Domingo, 22 de março de 2009 - 18h18
Por Margaret Chan*
Genebra Os países de todos os níveis de desenvolvimento econômico estão preocupados pelo impacto da crise financeira na saúde. Se o desemprego continuar aumentando, se falharem as redes de proteção social, se houver erosão das poupanças e dos fundos de pensão e se caírem os gastos públicos, é inevitável que a saúde das pessoas seja prejudicada. O impacto é direto quando o estresse causa aumento das doenças mentais e do uso do tabaco, do álcool e de outras substâncias prejudiciais. E tudo piora quando os serviços sanitários não podem manter os cuidados necessários que os enfermos necessitam. Esta previsão se baseia no que ocorreu em recessões passadas, a maioria delas menos profundas e mais curtas do que a que enfrentamos agora.
Em recessões passadas, a ajuda ao desenvolvimento foi cortada precisamente quando mais se necessitava. Isto não pode ocorrer de novo. Não podemos sacrificar os avanços obtidos em relação à saúde das crianças e mulheres, na luta contra a aids, a tuberculose e a malária, e na construção de bons sistemas sanitários. Não se pode tolerar que a crise financeira prejudique nossa busca pela concretização dos Objetivos de Desenvolvimento do Milênio (ODM). Em tempos de crise econômica, as pessoas tendem a se privar de serviços médicos e recorrer aos financiados publicamente. Isto ocorre quando os sistemas de saúde pública de muitos países, tanto desenvolvidos quanto em desenvolvimento, já estão em situação econômica comprometida e sem financiamento.
Em muitas nações de baixa renda, mais de 60% do gasto em serviços médicos são privados, majoritariamente na forma de pagamento em dinheiro. A crise econômica aumenta o risco de as pessoas descuidarem da saúde e da prevenção. Uma queda no cuidado preventivo é particularmente preocupante quando o envelhecimento demográfico e o aumento das doenças crônicas constituem tendências globais. Também sabemos que as mulheres e as crianças estão entre os primeiros a serem afetados pelos efeitos das recessões. Além disso, recentes tendências no comércio internacional deixaram muitos países com pouca auto-suficiência na produção de alimentos de primeira necessidade.

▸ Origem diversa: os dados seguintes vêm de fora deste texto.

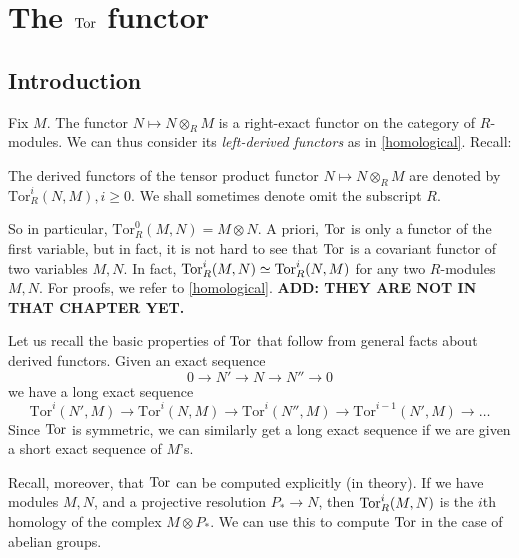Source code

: \section{The $\operatorname{Tor}$ functor}
 

\subsection{Introduction}
Fix $M$. The functor $N \mapsto N \otimes_R M$ is a right-exact functor on the
category of $R$-modules. We can thus consider its \emph{left-derived functors}
as in \cref{homological}. 
Recall:

\begin{definition} 
The derived functors of the tensor product functor $N \mapsto N \otimes_R M$ are denoted by
$\mathrm{Tor} _R^i( N, M), i \geq 0$.  We shall sometimes denote omit the
subscript $R$.
\end{definition} 

So in particular, $\mathrm{Tor} _R^0(M,N) = M \otimes N$.  
A priori, $\operatorname{Tor}$ is only a functor of the first variable, but in fact, it is
not hard to see that $\operatorname{Tor}$ is a covariant functor of two variables $M, N$. 
In fact, $\operatorname{Tor}_R^i(M, N) \simeq \operatorname{Tor}_R^i(N, M)$ for any two $R$-modules $M, N$.
For proofs, we refer to \cref{homological}. \textbf{ADD: THEY ARE NOT IN THAT
CHAPTER YET.}

Let us recall the basic properties of $\operatorname{Tor}$ that follow from general facts
about derived functors. Given an exact sequence
\[ 0 \to N' \to N \to N'' \to 0 \]
we have a long exact sequence
\[ \mathrm{Tor} ^i(N',M) \to \mathrm{Tor} ^i(N,M) \to \mathrm{Tor} ^i(N'',M ) \to \mathrm{Tor} ^{i-1}(N',M) \to \dots \]
Since $\operatorname{Tor}$ is symmetric, we can similarly get a long exact sequence if we
are given a short exact sequence of $M$'s.

Recall, moreover, that $\operatorname{Tor}$ can be  computed explicitly (in theory). 
If we have modules $M, N$, and a projective resolution $P_* \to N$, then
$\operatorname{Tor}_R^i(M,N)$ is the $i$th homology of the complex $M \otimes P_*$. 
We can use this to compute $\operatorname{Tor}$ in the case of abelian groups.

A Organização Mundial da Saúde (OMS) realizou recentemente uma consulta de alto nível, que reuniu delegados dos países que a integram, especialistas de todo o mundo, representantes de agências doadoras e da sociedade civil, e cinco áreas de atuação surgiram das discussões:
Primeiro, os líderes do setor da saúde devem denunciar os problemas de modo inequívoco e com base em provas consistentes. As instituições regionais podem ser uma poderosa força para fazer as nações trocar informação em um ambiente que se altera rapidamente. A necessidade de salvaguardar os processos obtidos na saúde e de garantir que os doadores mantenham suas promessas deve se converter em um tema central em todas as reuniões internacionais.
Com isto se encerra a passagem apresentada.